I have done lots of plug making and any plug made out of foam or mdf is usaully a one off and it gets destroyed. the glass will heat up and break down the mdf or foam and warp it




here is a write up from the one I built in my seacraft

got the plug built for the live well, I used 3/4 MDF and a 8" sonnet tube. I ripped the sonnet tube into 4 even pieces( as even as I could get them.) after I got all my measurements on the MDF and cut . I shaved 3/16" off the edges that the sonnet tube was gonna get stapled to, to make it flush with the MDF. After I got the 4 sides and corners all stapled together I cut the top big and used a flush router bit to run it around the outside to make it a perfect top.

once I got that nailed to the rest, I got a 3/4" round over bit to make the rounded edge. .

after I got it nailed together It was time to do a little tooling on it to smooth it out. I got some evercoat glaze from the autobody place and started with all the staple holes.

I also put a block to extend the rear drain lower


it took about 3 hours or fairing and sanding to smooth out all the inperfections.

after I got it smooth and sanded I put some radius wax around the block and some larger radius wax around between the table and the mold

once that was set I waxed it with 3 coats and sprayed 2 coats of PVA.



I let it dry and it was time to spray it with Gelcoat. I mixed 2 quarts of Gelcoat together with the dark blue tint. I made extra gelcat to store because I would never be able to match it.

I shot the gelcoat with the cup gun.

I layed up another mat and 1 layer of 1708 on it and let it set up over night .

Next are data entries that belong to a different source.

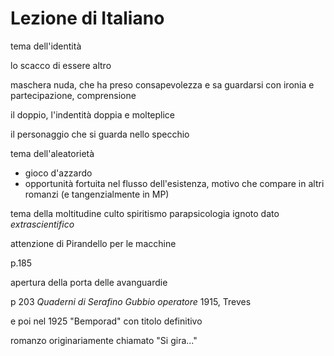 # Lezione di Italiano

tema dell'identità

lo scacco di essere altro

maschera nuda, che ha preso consapevolezza e sa guardarsi con ironia e partecipazione, comprensione

il doppio, l'indentità doppia e molteplice

il personaggio che si guarda nello specchio

tema dell'aleatorietà

* gioco d'azzardo
* opportunità fortuita nel flusso dell'esistenza, motivo che compare in altri romanzi (e tangenzialmente in MP)

tema della moltitudine 
culto
spiritismo
parapsicologia
ignoto
dato _extrascientifico_

attenzione di Pirandello per le macchine

p.185

apertura della porta delle avanguardie


p 203
_Quaderni di Serafino Gubbio operatore_ 1915, Treves

e poi nel 1925 "Bemporad" con titolo definitivo

romanzo originariamente chiamato "Si gira..."
<!--stackedit_data:
eyJoaXN0b3J5IjpbMTg3Mjk3NDAzMF19
-->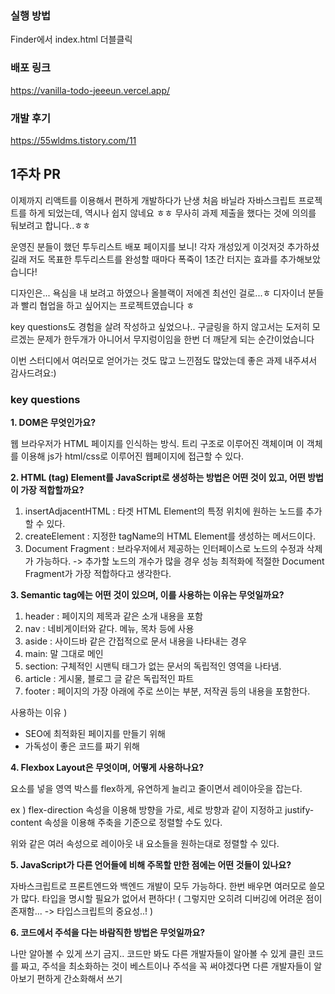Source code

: ### 실행 방법

Finder에서 index.html 더블클릭

### 배포 링크

https://vanilla-todo-jeeeun.vercel.app/

### 개발 후기

https://55wldms.tistory.com/11

## 1주차 PR

이제까지 리액트를 이용해서 편하게 개발하다가 난생 처음 바닐라 자바스크립트 프로젝트를 하게 되었는데,
역시나 쉽지 않네요 ㅎㅎ 무사히 과제 제출을 했다는 것에 의의를 둬보려고 합니다..ㅎㅎ

운영진 분들이 했던 투두리스트 배포 페이지를 보니!
각자 개성있게 이것저것 추가하셨길래
저도 목표한 투두리스트를 완성할 때마다 폭죽이 1초간 터지는 효과를 추가해보았습니다!

디자인은... 욕심을 내 보려고 하였으나 올블랙이 저에겐 최선인 걸로...ㅎ
디자이너 분들과 빨리 협업을 하고 싶어지는 프로젝트였습니다 ㅎ

key questions도 경험을 살려 작성하고 싶었으나..
구글링을 하지 않고서는 도저히 모르겠는 문제가 한두개가 아니어서
무지렁이임을 한번 더 깨닫게 되는 순간이었습니다

이번 스터디에서 여러모로 얻어가는 것도 많고 느낀점도 많았는데
좋은 과제 내주셔서 감사드려요:)

### key questions

**1. DOM은 무엇인가요?**

웹 브라우저가 HTML 페이지를 인식하는 방식.
트리 구조로 이루어진 객체이며 이 객체를 이용해 js가 html/css로 이루어진 웹페이지에 접근할 수 있다.

**2. HTML (tag) Element를 JavaScript로 생성하는 방법은 어떤 것이 있고, 어떤 방법이 가장 적합할까요?**

1. insertAdjacentHTML : 타겟 HTML Element의 특정 위치에 원하는 노드를 추가할 수 있다.
2. createElement : 지정한 tagName의 HTML Element를 생성하는 메서드이다.
3. Document Fragment : 브라우저에서 제공하는 인터페이스로 노드의 수정과 삭제가 가능하다.
   -> 추가할 노드의 개수가 많을 경우 성능 최적화에 적절한 Document Fragment가 가장 적합하다고 생각한다.

**3. Semantic tag에는 어떤 것이 있으며, 이를 사용하는 이유는 무엇일까요?**

1. header : 페이지의 제목과 같은 소개 내용을 포함
2. nav : 네비게이터와 같다. 메뉴, 목차 등에 사용
3. aside : 사이드바 같은 간접적으로 문서 내용을 나타내는 경우
4. main: 말 그대로 메인
5. section: 구체적인 시맨틱 태그가 없는 문서의 독립적인 영역을 나타냄.
6. article : 게시물, 블로그 글 같은 독립적인 파트
7. footer : 페이지의 가장 아래에 주로 쓰이는 부분, 저작권 등의 내용을 포함한다.

사용하는 이유 )

- SEO에 최적화된 페이지를 만들기 위해
- 가독성이 좋은 코드를 짜기 위해

**4. Flexbox Layout은 무엇이며, 어떻게 사용하나요?**

요소를 넣을 영역 박스를 flex하게, 유연하게 늘리고 줄이면서 레이아웃을 잡는다.

ex )
flex-direction 속성을 이용해 방향을 가로, 세로 방향과 같이 지정하고
justify-content 속성을 이용해 주축을 기준으로 정렬할 수도 있다.

위와 같은 여러 속성으로 레이아웃 내 요소들을 원하는대로 정렬할 수 있다.

**5. JavaScript가 다른 언어들에 비해 주목할 만한 점에는 어떤 것들이 있나요?**

자바스크립트로 프론트엔드와 백엔드 개발이 모두 가능하다. 한번 배우면 여러모로 쓸모가 많다.
타입을 명시할 필요가 없어서 편하다! ( 그렇지만 오히려 디버깅에 어려운 점이 존재함... -> 타입스크립트의 중요성..! )

**6. 코드에서 주석을 다는 바람직한 방법은 무엇일까요?**

나만 알아볼 수 있게 쓰기 금지..
코드만 봐도 다른 개발자들이 알아볼 수 있게 클린 코드를 짜고, 주석을 최소화하는 것이 베스트이나
주석을 꼭 써야겠다면 다른 개발자들이 알아보기 편하게 간소화해서 쓰기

I Popped it off the mold and it was relatively easy

this is where it got tricky I set the circular saw to just under 3/4" and made some rips. I then got in with the flat bar and chiseled away without damaging any gelcoat. once I got a small area of gelcoat opened it went easy, One plastic wedge under and it popped right up


I cleaned it up with the air nozzle then took it outside for a wash and cleaning. I then took my air trimmer and cut all the excess off. I dropped it in the front part of the console and it fits pretty good. I little more trimming and I will be glassing it into place.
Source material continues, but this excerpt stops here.